→ PROVIDED ENTRIES:
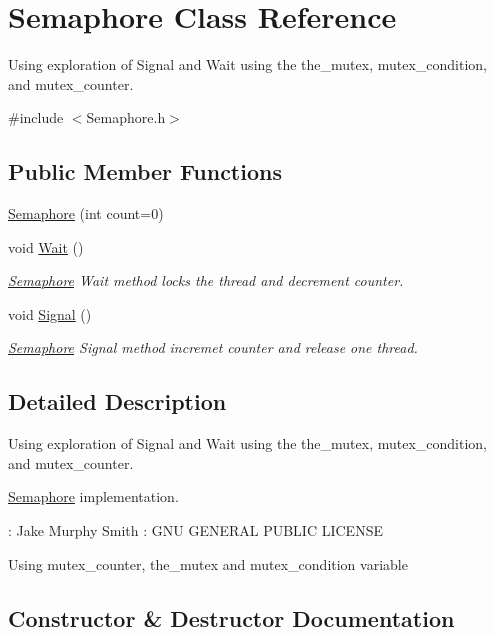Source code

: \hypertarget{class_semaphore}{}\section{Semaphore Class Reference}
\label{class_semaphore}


Using exploration of Signal and Wait using the  the\+\_\+mutex, mutex\+\_\+condition, and mutex\+\_\+counter.  




{\ttfamily \#include $<$Semaphore.\+h$>$}

\subsection*{Public Member Functions}
\begin{DoxyCompactItemize}
\item 
\hyperlink{class_semaphore_aca1661adbce12634d2fa9d7e0c09d121}{Semaphore} (int count=0)
\item 
void \hyperlink{class_semaphore_a72aabebf026e3a8b1f3e4d0fa8ee1eda}{Wait} ()
\begin{DoxyCompactList}\small\item\em \hyperlink{class_semaphore}{Semaphore} Wait method locks the thread and decrement counter. \end{DoxyCompactList}\item 
void \hyperlink{class_semaphore_a86f92f738b4486439b296d8e235895f2}{Signal} ()
\begin{DoxyCompactList}\small\item\em \hyperlink{class_semaphore}{Semaphore} Signal method incremet counter and release one thread. \end{DoxyCompactList}\end{DoxyCompactItemize}


\subsection{Detailed Description}
Using exploration of Signal and Wait using the  the\+\_\+mutex, mutex\+\_\+condition, and mutex\+\_\+counter. 

\hyperlink{class_semaphore}{Semaphore} implementation.

\+: Jake Murphy Smith \+: G\+NU G\+E\+N\+E\+R\+AL P\+U\+B\+L\+IC L\+I\+C\+E\+N\+SE

Using mutex\+\_\+counter, the\+\_\+mutex and mutex\+\_\+condition variable 

\subsection{Constructor \& Destructor Documentation}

→ TASK:
Please report every line in the entries above that holds the string "counter".

→ RESULT BELOW:
Using exploration of Signal and Wait using the  the\+\_\+mutex, mutex\+\_\+condition, and mutex\+\_\+counter.  
\begin{DoxyCompactList}\small\item\em \hyperlink{class_semaphore}{Semaphore} Wait method locks the thread and decrement counter. \end{DoxyCompactList}\item 
\begin{DoxyCompactList}\small\item\em \hyperlink{class_semaphore}{Semaphore} Signal method incremet counter and release one thread. \end{DoxyCompactList}\end{DoxyCompactItemize}
Using exploration of Signal and Wait using the  the\+\_\+mutex, mutex\+\_\+condition, and mutex\+\_\+counter. 
Using mutex\+\_\+counter, the\+\_\+mutex and mutex\+\_\+condition variable 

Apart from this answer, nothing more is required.